**TASK STATEMENT:** Copy every line of the entries that includes the word "задач".

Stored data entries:
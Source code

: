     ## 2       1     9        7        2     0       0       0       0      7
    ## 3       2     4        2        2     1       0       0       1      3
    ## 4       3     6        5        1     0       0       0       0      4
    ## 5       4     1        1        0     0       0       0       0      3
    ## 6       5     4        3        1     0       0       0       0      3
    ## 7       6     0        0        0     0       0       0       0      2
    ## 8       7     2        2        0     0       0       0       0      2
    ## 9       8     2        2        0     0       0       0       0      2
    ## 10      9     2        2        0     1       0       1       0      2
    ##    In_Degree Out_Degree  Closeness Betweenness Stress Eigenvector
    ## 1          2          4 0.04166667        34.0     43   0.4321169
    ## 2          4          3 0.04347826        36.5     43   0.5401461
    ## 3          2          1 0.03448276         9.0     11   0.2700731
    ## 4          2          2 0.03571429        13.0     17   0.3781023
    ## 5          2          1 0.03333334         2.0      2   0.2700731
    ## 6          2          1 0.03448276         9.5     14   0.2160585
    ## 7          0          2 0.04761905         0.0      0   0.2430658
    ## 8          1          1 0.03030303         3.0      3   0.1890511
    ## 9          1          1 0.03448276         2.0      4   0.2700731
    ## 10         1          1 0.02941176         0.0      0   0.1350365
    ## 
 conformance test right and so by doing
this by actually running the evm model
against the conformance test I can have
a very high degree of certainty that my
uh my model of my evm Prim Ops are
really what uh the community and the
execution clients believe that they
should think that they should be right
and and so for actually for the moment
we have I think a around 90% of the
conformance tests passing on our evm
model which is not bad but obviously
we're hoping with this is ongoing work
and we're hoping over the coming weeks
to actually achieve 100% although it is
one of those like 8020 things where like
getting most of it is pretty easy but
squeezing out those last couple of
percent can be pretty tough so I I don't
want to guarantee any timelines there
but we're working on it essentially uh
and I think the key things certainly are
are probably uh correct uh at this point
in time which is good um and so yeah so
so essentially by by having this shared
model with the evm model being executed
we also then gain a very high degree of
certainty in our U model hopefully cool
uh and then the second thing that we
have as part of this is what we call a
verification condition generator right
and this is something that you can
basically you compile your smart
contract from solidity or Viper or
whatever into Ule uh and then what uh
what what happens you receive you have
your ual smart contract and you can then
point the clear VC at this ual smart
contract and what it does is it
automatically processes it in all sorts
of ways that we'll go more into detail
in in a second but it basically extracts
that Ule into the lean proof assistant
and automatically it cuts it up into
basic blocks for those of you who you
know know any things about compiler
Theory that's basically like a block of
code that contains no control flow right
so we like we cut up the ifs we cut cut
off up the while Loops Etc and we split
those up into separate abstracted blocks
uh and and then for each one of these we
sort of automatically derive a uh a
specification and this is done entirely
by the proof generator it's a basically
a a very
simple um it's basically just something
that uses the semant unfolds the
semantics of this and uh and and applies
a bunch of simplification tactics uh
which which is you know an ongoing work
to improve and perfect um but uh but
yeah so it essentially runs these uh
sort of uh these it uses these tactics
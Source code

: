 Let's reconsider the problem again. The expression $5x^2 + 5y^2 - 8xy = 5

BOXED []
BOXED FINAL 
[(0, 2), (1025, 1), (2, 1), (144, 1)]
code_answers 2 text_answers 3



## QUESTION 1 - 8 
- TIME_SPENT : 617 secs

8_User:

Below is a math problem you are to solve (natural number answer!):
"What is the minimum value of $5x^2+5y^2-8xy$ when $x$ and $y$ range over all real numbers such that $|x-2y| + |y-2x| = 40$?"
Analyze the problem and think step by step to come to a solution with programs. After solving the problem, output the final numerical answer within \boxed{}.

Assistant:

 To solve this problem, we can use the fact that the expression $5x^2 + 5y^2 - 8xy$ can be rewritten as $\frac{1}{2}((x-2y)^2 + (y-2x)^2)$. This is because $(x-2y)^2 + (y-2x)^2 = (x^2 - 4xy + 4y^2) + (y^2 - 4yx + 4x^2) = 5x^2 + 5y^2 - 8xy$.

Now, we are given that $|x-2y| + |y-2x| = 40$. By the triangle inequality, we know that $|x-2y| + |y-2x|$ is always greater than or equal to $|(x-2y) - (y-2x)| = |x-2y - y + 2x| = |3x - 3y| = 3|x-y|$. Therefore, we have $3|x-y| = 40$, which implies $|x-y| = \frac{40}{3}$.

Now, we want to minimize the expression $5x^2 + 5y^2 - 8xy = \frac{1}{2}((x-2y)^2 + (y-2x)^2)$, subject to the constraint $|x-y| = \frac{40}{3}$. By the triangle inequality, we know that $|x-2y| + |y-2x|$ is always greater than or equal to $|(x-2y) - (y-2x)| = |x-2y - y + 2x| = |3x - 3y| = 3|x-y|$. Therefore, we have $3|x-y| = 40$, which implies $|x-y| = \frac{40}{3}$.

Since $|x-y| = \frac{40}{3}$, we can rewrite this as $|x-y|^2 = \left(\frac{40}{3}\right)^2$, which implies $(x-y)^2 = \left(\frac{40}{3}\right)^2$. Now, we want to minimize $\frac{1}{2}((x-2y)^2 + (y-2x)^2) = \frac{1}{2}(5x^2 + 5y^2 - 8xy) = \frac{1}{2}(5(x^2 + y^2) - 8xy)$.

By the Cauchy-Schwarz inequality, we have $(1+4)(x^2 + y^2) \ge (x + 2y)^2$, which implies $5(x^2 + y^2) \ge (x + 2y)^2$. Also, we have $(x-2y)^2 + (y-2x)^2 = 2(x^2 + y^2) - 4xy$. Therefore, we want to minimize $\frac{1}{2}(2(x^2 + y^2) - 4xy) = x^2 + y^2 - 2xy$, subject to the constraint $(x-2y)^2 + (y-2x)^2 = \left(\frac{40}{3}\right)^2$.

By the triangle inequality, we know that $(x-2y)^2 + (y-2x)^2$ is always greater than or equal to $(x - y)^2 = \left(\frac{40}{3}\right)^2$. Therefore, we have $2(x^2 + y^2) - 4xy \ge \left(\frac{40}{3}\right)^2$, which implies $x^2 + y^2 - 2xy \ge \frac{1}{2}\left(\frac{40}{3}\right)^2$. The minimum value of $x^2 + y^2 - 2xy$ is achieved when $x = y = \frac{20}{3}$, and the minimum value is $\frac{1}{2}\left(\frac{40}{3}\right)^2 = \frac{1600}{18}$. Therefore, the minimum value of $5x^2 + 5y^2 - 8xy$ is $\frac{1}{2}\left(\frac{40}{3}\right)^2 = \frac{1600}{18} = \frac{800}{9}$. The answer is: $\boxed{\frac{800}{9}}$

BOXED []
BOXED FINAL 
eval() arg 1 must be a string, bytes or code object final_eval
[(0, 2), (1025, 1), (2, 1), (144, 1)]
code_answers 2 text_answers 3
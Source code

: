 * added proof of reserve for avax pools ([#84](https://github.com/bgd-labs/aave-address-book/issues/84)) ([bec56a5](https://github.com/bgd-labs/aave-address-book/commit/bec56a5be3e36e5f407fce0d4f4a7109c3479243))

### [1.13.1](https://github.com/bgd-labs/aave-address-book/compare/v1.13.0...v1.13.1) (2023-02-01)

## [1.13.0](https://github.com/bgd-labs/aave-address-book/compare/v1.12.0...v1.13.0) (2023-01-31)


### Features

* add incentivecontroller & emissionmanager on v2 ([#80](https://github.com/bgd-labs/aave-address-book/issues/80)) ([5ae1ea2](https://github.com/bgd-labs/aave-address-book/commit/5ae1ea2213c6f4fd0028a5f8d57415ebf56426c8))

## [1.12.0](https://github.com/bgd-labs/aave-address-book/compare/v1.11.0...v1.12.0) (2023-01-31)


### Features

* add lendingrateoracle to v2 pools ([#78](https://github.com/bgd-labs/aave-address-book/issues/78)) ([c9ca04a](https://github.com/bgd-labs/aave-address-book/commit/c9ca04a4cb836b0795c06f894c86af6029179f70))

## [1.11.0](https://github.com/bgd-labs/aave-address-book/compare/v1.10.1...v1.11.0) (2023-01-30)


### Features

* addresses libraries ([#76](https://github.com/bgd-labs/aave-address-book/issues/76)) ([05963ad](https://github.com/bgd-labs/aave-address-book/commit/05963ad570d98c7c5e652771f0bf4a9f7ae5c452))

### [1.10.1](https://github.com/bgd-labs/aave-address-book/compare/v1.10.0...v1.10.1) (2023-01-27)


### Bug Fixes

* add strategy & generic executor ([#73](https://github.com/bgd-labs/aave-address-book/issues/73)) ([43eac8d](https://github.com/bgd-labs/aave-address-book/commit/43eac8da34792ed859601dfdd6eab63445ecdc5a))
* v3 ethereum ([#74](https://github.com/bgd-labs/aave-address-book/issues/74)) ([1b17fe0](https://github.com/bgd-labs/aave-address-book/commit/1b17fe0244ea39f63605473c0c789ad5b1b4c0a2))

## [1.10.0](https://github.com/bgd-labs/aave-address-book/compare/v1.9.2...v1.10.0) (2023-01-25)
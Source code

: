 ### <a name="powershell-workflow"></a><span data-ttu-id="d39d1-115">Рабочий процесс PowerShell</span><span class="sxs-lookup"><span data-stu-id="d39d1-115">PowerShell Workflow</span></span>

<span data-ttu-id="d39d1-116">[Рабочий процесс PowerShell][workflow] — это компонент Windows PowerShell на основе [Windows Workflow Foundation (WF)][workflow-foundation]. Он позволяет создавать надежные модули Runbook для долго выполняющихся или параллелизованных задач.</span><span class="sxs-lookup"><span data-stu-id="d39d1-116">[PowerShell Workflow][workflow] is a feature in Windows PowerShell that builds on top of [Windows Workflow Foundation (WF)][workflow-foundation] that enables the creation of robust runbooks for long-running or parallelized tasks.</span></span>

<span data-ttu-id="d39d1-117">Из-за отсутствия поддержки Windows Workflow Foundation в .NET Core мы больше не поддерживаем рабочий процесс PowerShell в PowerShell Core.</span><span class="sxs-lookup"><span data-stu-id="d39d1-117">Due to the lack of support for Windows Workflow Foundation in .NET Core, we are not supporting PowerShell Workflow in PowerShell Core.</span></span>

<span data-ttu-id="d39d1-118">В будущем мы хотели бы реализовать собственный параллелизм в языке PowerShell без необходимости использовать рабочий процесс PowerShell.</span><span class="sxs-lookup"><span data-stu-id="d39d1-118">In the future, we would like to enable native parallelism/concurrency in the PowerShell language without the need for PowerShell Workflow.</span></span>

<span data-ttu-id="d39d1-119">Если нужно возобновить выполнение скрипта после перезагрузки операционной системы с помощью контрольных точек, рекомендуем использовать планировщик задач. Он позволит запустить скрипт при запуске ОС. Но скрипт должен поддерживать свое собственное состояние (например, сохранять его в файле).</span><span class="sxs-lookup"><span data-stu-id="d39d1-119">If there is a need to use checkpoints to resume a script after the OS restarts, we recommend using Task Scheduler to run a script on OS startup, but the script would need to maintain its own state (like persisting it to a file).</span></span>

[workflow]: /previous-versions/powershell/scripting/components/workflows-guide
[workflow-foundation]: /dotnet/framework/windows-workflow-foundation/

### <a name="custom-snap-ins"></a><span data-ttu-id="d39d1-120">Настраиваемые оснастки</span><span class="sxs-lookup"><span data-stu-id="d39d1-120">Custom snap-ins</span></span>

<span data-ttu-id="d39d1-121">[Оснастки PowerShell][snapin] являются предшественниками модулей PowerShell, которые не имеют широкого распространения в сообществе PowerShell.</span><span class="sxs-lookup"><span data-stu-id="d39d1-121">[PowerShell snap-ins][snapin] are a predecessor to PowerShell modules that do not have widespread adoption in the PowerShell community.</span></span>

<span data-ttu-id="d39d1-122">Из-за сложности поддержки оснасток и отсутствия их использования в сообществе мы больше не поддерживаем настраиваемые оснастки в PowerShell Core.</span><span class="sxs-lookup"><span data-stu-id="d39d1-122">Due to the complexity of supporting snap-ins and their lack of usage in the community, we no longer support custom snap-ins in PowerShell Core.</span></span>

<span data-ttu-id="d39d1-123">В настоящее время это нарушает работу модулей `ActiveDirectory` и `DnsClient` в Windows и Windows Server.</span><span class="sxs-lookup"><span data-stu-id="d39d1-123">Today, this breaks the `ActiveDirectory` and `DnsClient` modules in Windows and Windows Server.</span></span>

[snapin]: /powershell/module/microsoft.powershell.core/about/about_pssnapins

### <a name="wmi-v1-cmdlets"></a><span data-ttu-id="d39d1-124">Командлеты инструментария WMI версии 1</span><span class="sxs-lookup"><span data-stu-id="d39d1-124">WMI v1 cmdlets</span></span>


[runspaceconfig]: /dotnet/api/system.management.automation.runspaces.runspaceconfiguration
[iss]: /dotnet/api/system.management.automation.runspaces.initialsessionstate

**RESPONSE BOX:**
<span data-ttu-id="d39d1-116">[Рабочий процесс PowerShell][workflow] — это компонент Windows PowerShell на основе [Windows Workflow Foundation (WF)][workflow-foundation]. Он позволяет создавать надежные модули Runbook для долго выполняющихся или параллелизованных задач.</span><span class="sxs-lookup"><span data-stu-id="d39d1-116">[PowerShell Workflow][workflow] is a feature in Windows PowerShell that builds on top of [Windows Workflow Foundation (WF)][workflow-foundation] that enables the creation of robust runbooks for long-running or parallelized tasks.</span></span>
<span data-ttu-id="d39d1-119">Если нужно возобновить выполнение скрипта после перезагрузки операционной системы с помощью контрольных точек, рекомендуем использовать планировщик задач. Он позволит запустить скрипт при запуске ОС. Но скрипт должен поддерживать свое собственное состояние (например, сохранять его в файле).</span><span class="sxs-lookup"><span data-stu-id="d39d1-119">If there is a need to use checkpoints to resume a script after the OS restarts, we recommend using Task Scheduler to run a script on OS startup, but the script would need to maintain its own state (like persisting it to a file).</span></span>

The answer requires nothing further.